START DATA EXTRACT

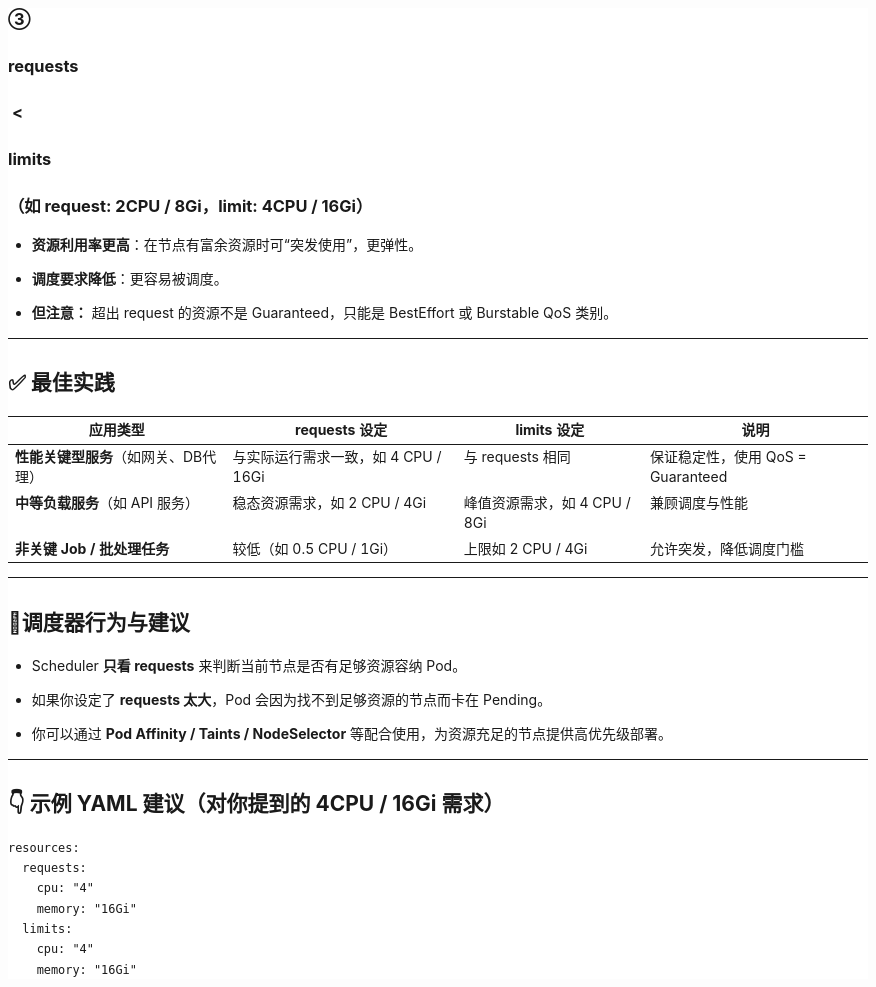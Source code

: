 
### **③** 

### **requests**

###  **<** 

### **limits**

### **（如 request: 2CPU / 8Gi，limit: 4CPU / 16Gi）**

- **资源利用率更高**：在节点有富余资源时可“突发使用”，更弹性。
    
- **调度要求降低**：更容易被调度。
    
- **但注意：** 超出 request 的资源不是 Guaranteed，只能是 BestEffort 或 Burstable QoS 类别。
    

---

## **✅ 最佳实践**

|**应用类型**|**requests 设定**|**limits 设定**|**说明**|
|---|---|---|---|
|**性能关键型服务**（如网关、DB代理）|与实际运行需求一致，如 4 CPU / 16Gi|与 requests 相同|保证稳定性，使用 QoS = Guaranteed|
|**中等负载服务**（如 API 服务）|稳态资源需求，如 2 CPU / 4Gi|峰值资源需求，如 4 CPU / 8Gi|兼顾调度与性能|
|**非关键 Job / 批处理任务**|较低（如 0.5 CPU / 1Gi）|上限如 2 CPU / 4Gi|允许突发，降低调度门槛|

---

## **🚦调度器行为与建议**

- Scheduler **只看 requests** 来判断当前节点是否有足够资源容纳 Pod。
    
- 如果你设定了 **requests 太大**，Pod 会因为找不到足够资源的节点而卡在 Pending。
    
- 你可以通过 **Pod Affinity / Taints / NodeSelector** 等配合使用，为资源充足的节点提供高优先级部署。
    

---

## **👇 示例 YAML 建议（对你提到的 4CPU / 16Gi 需求）**

```
resources:
  requests:
    cpu: "4"
    memory: "16Gi"
  limits:
    cpu: "4"
    memory: "16Gi"
```
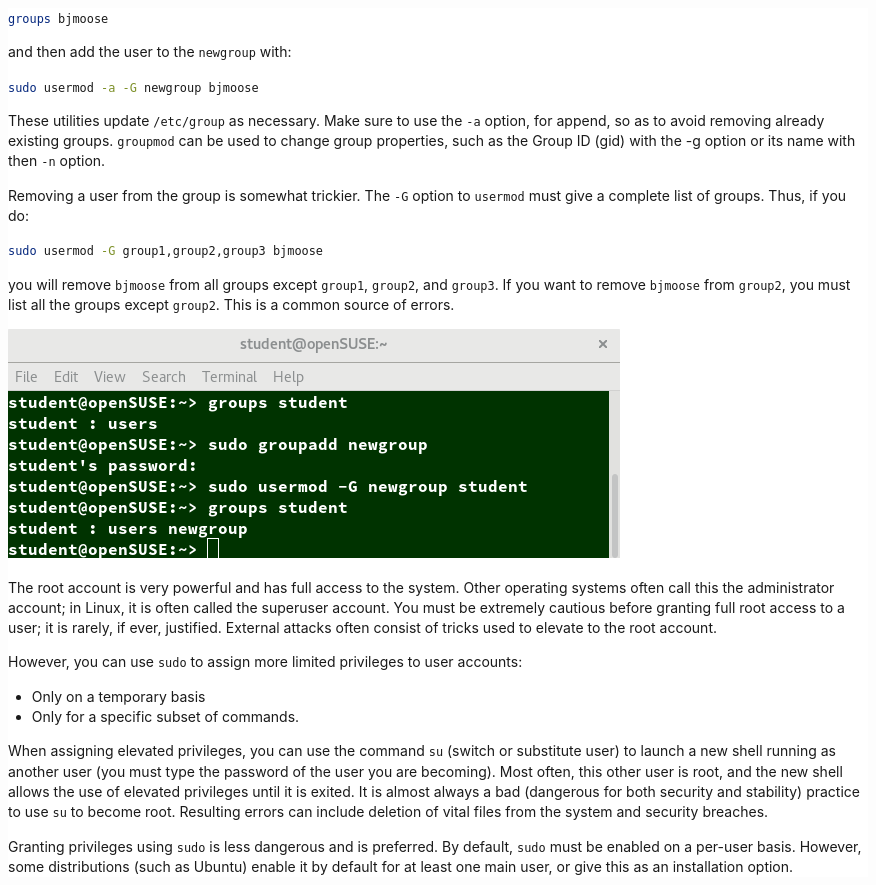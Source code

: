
 ```bash
groups bjmoose
```

and then add the user to the `newgroup` with:

```bash
sudo usermod -a -G newgroup bjmoose
```

These utilities update `/etc/group` as necessary. Make sure to use the `-a` option, for append, so as to avoid removing already existing groups. `groupmod` can be used to change group properties, such as the Group ID (gid) with the -g option or its name with then `-n` option.

Removing a user from the group is somewhat trickier. The `-G` option to `usermod` must give a complete list of groups. Thus, if you do:

```bash
sudo usermod -G group1,group2,group3 bjmoose
```

you will remove `bjmoose` from all groups except `group1`, `group2`, and `group3`. If you want to remove `bjmoose` from `group2`, you must list all the groups except `group2`. This is a common source of errors.

![Groupadd](images/newgroupsuse.png)

The root account is very powerful and has full access to the system. Other operating systems often call this the administrator account; in Linux, it is often called the superuser account. You must be extremely cautious before granting full root access to a user; it is rarely, if ever, justified. External attacks often consist of tricks used to elevate to the root account.  

However, you can use `sudo` to assign more limited privileges to user accounts:

- Only on a temporary basis
- Only for a specific subset of commands.

When assigning elevated privileges, you can use the command `su` (switch or substitute user) to launch a new shell running as another user (you must type the password of the user you are becoming). Most often, this other user is root, and the new shell allows the use of elevated privileges until it is exited. It is almost always a bad (dangerous for both security and stability) practice to use `su` to become root. Resulting errors can include deletion of vital files from the system and security breaches.

Granting privileges using `sudo` is less dangerous and is preferred. By default, `sudo` must be enabled on a per-user basis. However, some distributions (such as Ubuntu) enable it by default for at least one main user, or give this as an installation option.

END DATA EXTRACT

The answer must restate each entry word for word and contain no images.

ANSWER SPACE:
Source code

: 
### **③** 

### **requests**

###  **<** 

### **limits**

### **（如 request: 2CPU / 8Gi，limit: 4CPU / 16Gi）**

- **资源利用率更高**：在节点有富余资源时可“突发使用”，更弹性。
    
- **调度要求降低**：更容易被调度。
    
- **但注意：** 超出 request 的资源不是 Guaranteed，只能是 BestEffort 或 Burstable QoS 类别。
    

---

## **✅ 最佳实践**

|**应用类型**|**requests 设定**|**limits 设定**|**说明**|
|---|---|---|---|
|**性能关键型服务**（如网关、DB代理）|与实际运行需求一致，如 4 CPU / 16Gi|与 requests 相同|保证稳定性，使用 QoS = Guaranteed|
|**中等负载服务**（如 API 服务）|稳态资源需求，如 2 CPU / 4Gi|峰值资源需求，如 4 CPU / 8Gi|兼顾调度与性能|
|**非关键 Job / 批处理任务**|较低（如 0.5 CPU / 1Gi）|上限如 2 CPU / 4Gi|允许突发，降低调度门槛|

---

## **🚦调度器行为与建议**

- Scheduler **只看 requests** 来判断当前节点是否有足够资源容纳 Pod。
    
- 如果你设定了 **requests 太大**，Pod 会因为找不到足够资源的节点而卡在 Pending。
    
- 你可以通过 **Pod Affinity / Taints / NodeSelector** 等配合使用，为资源充足的节点提供高优先级部署。
    

---

## **👇 示例 YAML 建议（对你提到的 4CPU / 16Gi 需求）**

```
resources:
  requests:
    cpu: "4"
    memory: "16Gi"
  limits:
    cpu: "4"
    memory: "16Gi"
```
Source code

:
 ```bash
groups bjmoose
```

and then add the user to the `newgroup` with:

```bash
sudo usermod -a -G newgroup bjmoose
```

These utilities update `/etc/group` as necessary. Make sure to use the `-a` option, for append, so as to avoid removing already existing groups. `groupmod` can be used to change group properties, such as the Group ID (gid) with the -g option or its name with then `-n` option.

Removing a user from the group is somewhat trickier. The `-G` option to `usermod` must give a complete list of groups. Thus, if you do:

```bash
sudo usermod -G group1,group2,group3 bjmoose
```

you will remove `bjmoose` from all groups except `group1`, `group2`, and `group3`. If you want to remove `bjmoose` from `group2`, you must list all the groups except `group2`. This is a common source of errors.

![Groupadd](images/newgroupsuse.png)

The root account is very powerful and has full access to the system. Other operating systems often call this the administrator account; in Linux, it is often called the superuser account. You must be extremely cautious before granting full root access to a user; it is rarely, if ever, justified. External attacks often consist of tricks used to elevate to the root account.  

However, you can use `sudo` to assign more limited privileges to user accounts:

- Only on a temporary basis
- Only for a specific subset of commands.

When assigning elevated privileges, you can use the command `su` (switch or substitute user) to launch a new shell running as another user (you must type the password of the user you are becoming). Most often, this other user is root, and the new shell allows the use of elevated privileges until it is exited. It is almost always a bad (dangerous for both security and stability) practice to use `su` to become root. Resulting errors can include deletion of vital files from the system and security breaches.

Granting privileges using `sudo` is less dangerous and is preferred. By default, `sudo` must be enabled on a per-user basis. However, some distributions (such as Ubuntu) enable it by default for at least one main user, or give this as an installation option.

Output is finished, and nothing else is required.